Chromatofocusing

 Biological macromolecules differ in their compositions of buffering groups, such as amino acids and purine or pyrimidine bases, thus giving each biomolecule its own unique charge properties. Generally, at low or acidic pH values, most biomolecules have a net positive charge, whereas at a higher or basic pH they carry a net negative charge. Of course, at a certain pH, the isoelectric pH or isoelectric point (pI), these biomolecules do not possess a net electric charge. This unique isoelectric pH provides the basis for the selectivity of chromatofocusing in chromatographically separating biomolecules.

 Chromatofocusing is a special kind of technique classified within the ion-exchange chromatography of biomolecules. A weak ion-exchange matrix and a pH gradient are used in chromatofocusing, instead of a strong ion exchanger and a salt gradient as in normal ion-exchange chromatography. This technique was first described theoretically and experimentally demonstrated by Sluyterman and co-workers (1, 2). They proposed that a pH gradient could be produced in an ion-exchange column packed with an appropriate ion-exchange resin with good buffering capacity. Although a pH gradient in a column can be produced in a manner similar to that of a salt gradient by using two different pH buffers in a mixing chamber of a gradient maker, a pH gradient can be created internally in the column by taking advantage of the buffering capacity of the weak ion-exchange resin. In practice, a certain pH buffer is used to equilibrate a column packed with a weak ion exchanger. Then another buffer with a different pH is passed through the column, which generates a pH gradient in the column. If such a pH gradient is used to elute biomolecules bound to the ion-exchange resin, the biomolecules elute in order of their isoelectric pH.

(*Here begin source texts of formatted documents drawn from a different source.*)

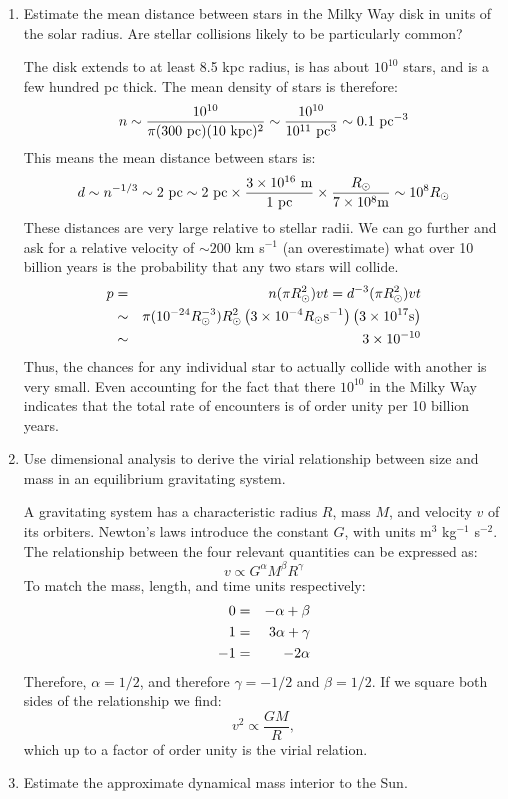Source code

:\begin{enumerate} 
\item Estimate the mean distance between stars in the Milky Way disk
  in units of the solar radius. Are stellar collisions likely to be
  particularly common?

\begin{answer}
The disk extends to at least 8.5 kpc radius, is has about $10^{10}$
stars, and is a few hundred pc thick. The mean density of stars is
therefore:
\begin{equation}
n \sim \frac{10^{10}}{\pi (300 {\rm ~pc}) (10 {\rm ~kpc})^2} \sim
\frac{10^{10}}{10^{11} {\rm ~pc}^3} \sim  0.1 {\rm ~pc}^{-3} 
\end{equation}
This means the mean distance between stars is:
\begin{equation}
d \sim n^{-1/3} \sim 2 {\rm ~pc} \sim 2 {\rm ~pc} \times \frac{3 \times
  10^{16} {\rm ~m}}{1 {\rm ~pc}} \times \frac{R_\odot}{7 \times 10^8 {\rm
    m}}
\sim 10^8 R_\odot
\end{equation}
These distances are very large relative to stellar radii. We can go
further and ask for a relative velocity of $\sim 200$ km s$^{-1}$ (an
overestimate) what over 10 billion years is the probability that any
two stars will collide.
\begin{eqnarray}
  p &=& n (\pi R_\odot^2) v t = d^{-3} (\pi R_\odot^2) v t \cr
  &\sim& \pi (10^{-24} R_\odot^{-3}) R_\odot^2 \left(3 \times
  10^{-4} R_\odot {\rm s}^{-1}\right) \left(3 \times 10^{17} {\rm
    s}\right) \cr
  &\sim& 3 \times 10^{-10} 
\end{eqnarray}
Thus, the chances for any individual star to actually collide with
another is very small. Even accounting for the fact that there
$10^{10}$ in the Milky Way indicates that the total rate of encounters
is of order unity per 10 billion years.
\end{answer}
\item Use dimensional analysis to derive the virial relationship
between size and mass in an equilibrium gravitating system.

\begin{answer}
A gravitating system has a characteristic radius $R$, mass $M$, and
velocity $v$ of its orbiters.  Newton's laws introduce the constant
$G$, with units m$^3$ kg$^{-1}$ s$^{-2}$. The relationship between the
four relevant quantities can be expressed as:
\begin{equation}
v \propto G^\alpha M^\beta R^\gamma
\end{equation}
To match the mass, length, and time units respectively:
\begin{eqnarray}
0 &=& -\alpha + \beta \cr
1 &=& 3\alpha + \gamma \cr
- 1 &=& -2 \alpha
\end{eqnarray}
Therefore, $\alpha = 1/2$, and therefore $\gamma = - 1/2$ and
$\beta=1/2$. If we square both sides of the relationship we find:
\begin{equation}
v^2 \propto \frac{G M}{R},
\end{equation}
which up to a factor of order unity is the virial relation. 
\end{answer}
\item Estimate the approximate dynamical mass interior to the Sun. 


\end{enumerate}
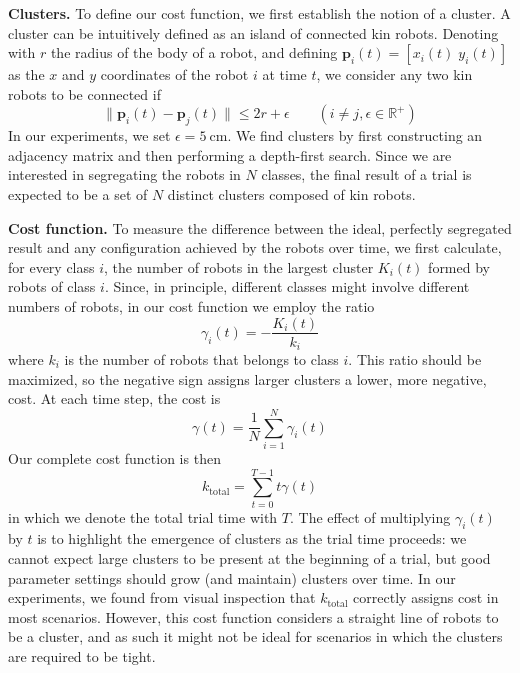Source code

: \documentclass[letterpaper, 10 pt, conference]{ieeeconf}
\newcommand{\myparagraph}[1]{\textbf{#1.}}
\renewcommand{\vec}[1]{\ensuremath{\mathbf{#1}}}
\begin{document}
\myparagraph{Clusters}
To define our cost function, we first establish the notion of a cluster.  A
cluster can be intuitively defined as an island of connected kin robots.
Denoting with $r$ the radius of the body of a robot, and defining
$\vec{p}_i(t) = [x_i(t)\;y_i(t)]$ as the $x$ and $y$ coordinates of the robot
$i$ at time $t$, we consider any two kin robots to be connected if
\begin{equation} \label{eq:connected}
  \lVert\vec{p}_i(t) - \vec{p}_j(t)\rVert \le 2r + \epsilon \qquad (i \ne j, \epsilon \in \mathbb{R}^+)
\end{equation}
In our experiments, we set $\epsilon = \SI{5}{\centi\meter}$.
We find clusters by first constructing an adjacency matrix and then performing a depth-first search.
Since we are interested in segregating the robots in $N$ classes,
the final result of a trial is expected to be a set of $N$ distinct clusters composed of kin robots.

\myparagraph{Cost function}
To measure the difference between the ideal, perfectly segregated result and any
configuration achieved by the robots over time, we first calculate, for every
class $i$, the number of robots in the largest cluster $K_i(t)$ formed by robots
of class $i$. Since, in principle, different classes might involve different
numbers of robots, in our cost function we employ the ratio
$$
\gamma_i(t) = -\frac{K_i(t)}{k_i}
$$
where $k_i$ is the number of robots that belongs to class $i$. This ratio should
be maximized, so the negative sign assigns larger clusters a lower, more
negative, cost.  At each time step, the cost is
$$
\gamma(t) = \frac{1}{N}\sum_{i=1}^N\gamma_i(t)
$$
Our complete cost function is then
\begin{equation}
  \label{eq:cost_function}
  k_{\text{total}} =  \sum_{t=0}^{T-1} t\gamma(t)
\end{equation}
in which we denote the total trial time with $T$. The effect of multiplying
$\gamma_i(t)$ by $t$ is to highlight the emergence of clusters as the trial time
proceeds: we cannot expect large clusters to be present at the beginning of a
trial, but good parameter settings should grow (and maintain) clusters over
time. In our experiments, we found from visual inspection that
$k_{\text{total}}$ correctly assigns cost in most scenarios.  However, this cost
function considers a straight line of robots to be a cluster, and as such it
might not be ideal for scenarios in which the clusters are required to be tight.
\end{document}
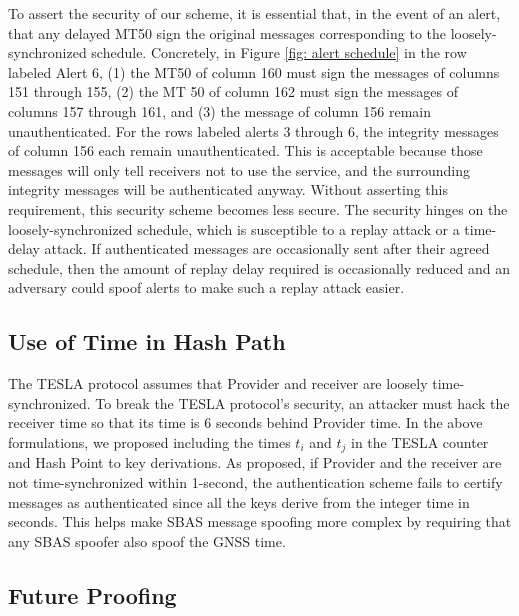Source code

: \documentclass[letterpaper,times]{IONconf/IONconf}
\begin{document}
To assert the security of our scheme, it is essential that, in the event of an alert, that any delayed MT50 sign the original messages corresponding to the loosely-synchronized schedule.
Concretely, in Figure \ref{fig: alert schedule} in the row labeled Alert 6, (1) the MT50 of column 160 must sign the messages of columns 151 through 155, (2) the MT 50 of column 162 must sign the messages of columns 157 through 161, and (3) the message of column 156 remain unauthenticated.
For the rows labeled alerts 3 through 6, the integrity messages of column 156 each remain unauthenticated.
This is acceptable because those messages will only tell receivers not to use the service, and the surrounding integrity messages will be authenticated anyway.
Without asserting this requirement, this security scheme becomes less secure.
The security hinges on the loosely-synchronized schedule, which is susceptible to a replay attack or a time-delay attack.
If authenticated messages are occasionally sent after their agreed schedule, then the amount of replay delay required is occasionally reduced and an adversary could spoof alerts to make such a replay attack easier.

\subsection{Use of Time in Hash Path} \label{sec: time and keys}

The TESLA protocol assumes that Provider and receiver are loosely time-synchronized.
To break the TESLA protocol's security, an attacker must hack the receiver time so that its time is 6 seconds behind Provider time.
In the above formulations, we proposed including the times $t_i$ and $t_j$ in the TESLA counter and Hash Point to key derivations.
As proposed, if Provider and the receiver are not time-synchronized within 1-second, the authentication scheme fails to certify messages as authenticated since all the keys derive from the integer time in seconds.
This helps make SBAS message spoofing more complex by requiring that any SBAS spoofer also spoof the GNSS time.

\subsection{Future Proofing}
\end{document}
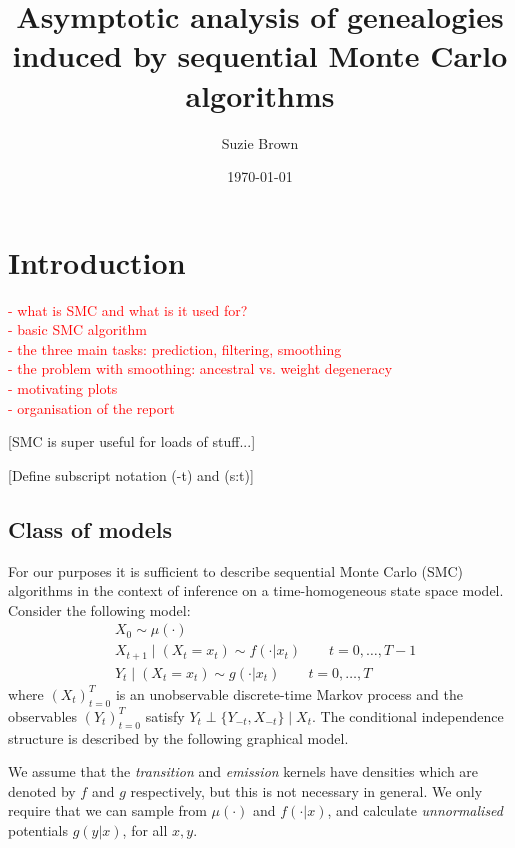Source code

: \documentclass[fleqn]{article}
\title{Asymptotic analysis of genealogies induced by sequential Monte Carlo algorithms}
\author{Suzie Brown}
\date{\today}
\newcommand{\indep}{\perp}
\begin{document}
\maketitle
\thispagestyle{fancy}

\section{Introduction}
\textcolor{red}{
- what is SMC and what is it used for?\\
- basic SMC algorithm\\
- the three main tasks: prediction, filtering, smoothing\\
- the problem with smoothing: ancestral vs. weight degeneracy\\
- motivating plots\\
- organisation of the report\\
}

[SMC is super useful for loads of stuff...]

[Define subscript notation (-t) and (s:t)]

\subsection{Class of models}
For our purposes it is sufficient to describe sequential Monte Carlo (SMC) algorithms in the context of inference on a time-homogeneous state space model.
Consider the following model:
\begin{align*}
& X_0 \sim \mu(\cdot) \\
& X_{t+1} \mid (X_t = x_t) \sim f(\cdot | x_t)  \qquad t=0,\dots,T-1 \\
& Y_t \mid (X_t = x_t) \sim g(\cdot | x_t) \qquad t=0,\dots,T
\end{align*}
where $(X_t)_{t=0}^T$ is an unobservable discrete-time Markov process and the observables $(Y_t)_{t=0}^T$ satisfy $Y_t \indep \{Y_{-t}, X_{-t}\} \mid X_t$. 
The conditional independence structure is described by the following graphical model.
\begin{center}
\end{center}
We assume that the \emph{transition} and \emph{emission} kernels have densities which are denoted by $f$ and $g$ respectively, but this is not necessary in general.
We only require that we can sample from $\mu(\cdot)$ and $f(\cdot | x)$, and calculate \emph{unnormalised} potentials $g(y|x)$, for all $x,y$.
\end{document}
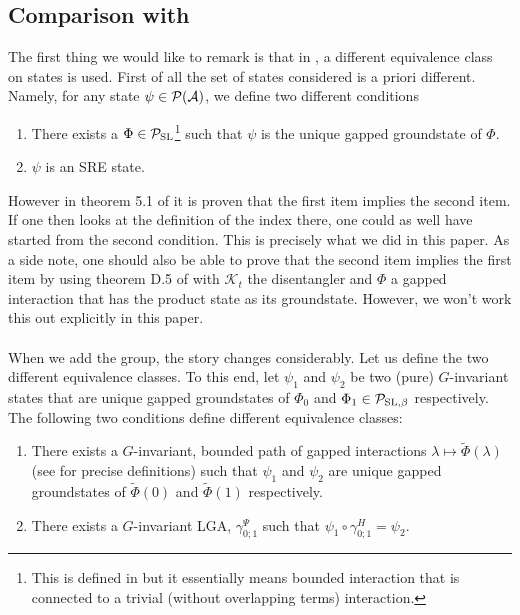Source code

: \documentclass[11pt,a4paper,twoside]{article}
\numberwithin{equation}{section}
\begin{document}
\subsection{Comparison with \cite{ogata2021h3gmathbb}}\label{sec:SomeRemarks}
The first thing we would like to remark is that in \cite{ogata2021h3gmathbb}, a different equivalence class on states is used. First of all the set of states considered is a priori different. Namely, for any state $\psi\in \mathcal P(\mathcal A)$, we define two different conditions
\begin{enumerate}
	\item There exists a $\Phi\in\mathcal P_{\text{SL}}$\footnote{This is defined in \cite{ogata2021h3gmathbb} but it essentially means bounded interaction that is connected to a trivial (without overlapping terms) interaction.} such that $\psi$ is the unique gapped groundstate of $\Phi$.
	\item $\psi$ is an SRE state.
\end{enumerate}
However in theorem 5.1 of \cite{ogata2021h3gmathbb} it is proven that the first item implies the second item. If one then looks at the definition of the index there, one could as well have started from the second condition. This is precisely what we did in this paper. As a side note, one should also be able to prove that the second item implies the first item by using theorem D.5 of \cite{ogata2021h3gmathbb} with $\mathcal{K}_t$ the disentangler and $\Phi$ a gapped interaction that has the product state as its groundstate. However, we won't work this out explicitly in this paper.\\\\
When we add the group, the story changes considerably. Let us define the two different equivalence classes. To this end, let $\psi_1$ and $\psi_2$ be two (pure) $G$-invariant states that are unique gapped groundstates of $\Phi_0$ and $\Phi_1\in\mathcal P_{\text{SL},\beta}$ respectively. The following two conditions define different equivalence classes:
\begin{enumerate}
	\item There exists a $G$-invariant, bounded path of gapped interactions $\lambda\mapsto\tilde\Phi(\lambda)$ (see \cite{ogata2021h3gmathbb} for precise definitions) such that $\psi_1$ and $\psi_2$ are unique gapped groundstates of $\tilde{\Phi}(0)$ and $\tilde{\Phi}(1)$ respectively.
	\item There exists a $G$-invariant LGA, $\gamma^\Psi_{0;1}$ such that $\psi_1\circ\gamma^H_{0;1}=\psi_2$.
\end{enumerate}
\end{document}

 The mechanism of chromatofocusing is based on the buffering action of the charged groups on the ion-exchange resin and on the fact that a biomolecule has a net negative charge at a pH above its isoelectric point. In a descending pH gradient, a single molecular species exists in three charged states—negative, neutral, and positive. When a positively charged column (ie, packed with an anion exchange resin) is equilibrated with a starting buffer of high pH, biomolecules that become negatively charged are initially retained on the column. When an elution buffer of lower pH is passed through the column, a pH gradient develops and the individual molecules continuously change their charged states. The molecules at the rear of the sample zone are the first to be titrated by the low-pH buffer. These molecules become positively charged when the pH is less than their pI, so that they are repelled from the column matrix and are carried rapidly to the front of the sample zone, because of the high velocity of the moving buffer. In traveling to the front of the sample zone, the molecules encounter an increase in pH and are titrated from their positive form to neutrality and back to their negative form. Once the molecules become negatively charged again, they readsorb on the matrix and again fall back to the rear of the sample zone. The cycle between the front and rear of the sample zone results in “focusing” (ie, a continuous narrowing of this zone) until the molecules elute from the column. At this point, the pH of the column effluent is approximately the same as pI of the components eluting.

 Chromatofocusing is an analytical or preparative technique for separating biomolecules according to their pI. The details of this technique relating to column packing, sample preparation, and sample application used in this technique are similar to those for affinity chromatography. A detailed operational protocol is beyond the scope of this article, so the interested reader is directed to other reviews (3, 4).

 There are a number of advantages in using chromatofocusing. In this technique, a biomolecule is not subjected to a pH greater than its pI, and the resulting focusing effects concentrate the sample into a sharp, highly resolved band. One of the great benefits of chromatofocusing is its ease of operation. No gradient-forming devices or mixers are required. The pH gradient is formed with a single isocratic eluent. Chromatofocusing is used widely in research as the method of choice for resolving isozymes and molecular species with very similar charge characteristics, such as transferrin, ferritin, and hemoglobins.

References

1. L. A. A. Sluyterman and O. Elgersma (1978) J. Chromatogr. 150, 17–30. 

2. L. A. A. Sluyterman and J. Wijdenes (1978) J. Chromatogr. 150, 31–44. 

3. L. Giri (1990) in Guide to Protein Purification (M.P. Deutscher, ed.), Methods in Enzymology 182, Academic Press, New York, pp. 380–392. 

4. T. W. Hutchens (1989) in Protein Purification: Principles, High Resolution Methods, and Applications (J.-C. Janson, and L. Rydén, eds.), VCH, New York, pp. 149–174. 

5. Pharmacia (1985) FPLC Ion Exchange and Chromatofocusing-Principles and Methods, Offsetcenter AB, Uppsala, Sweden.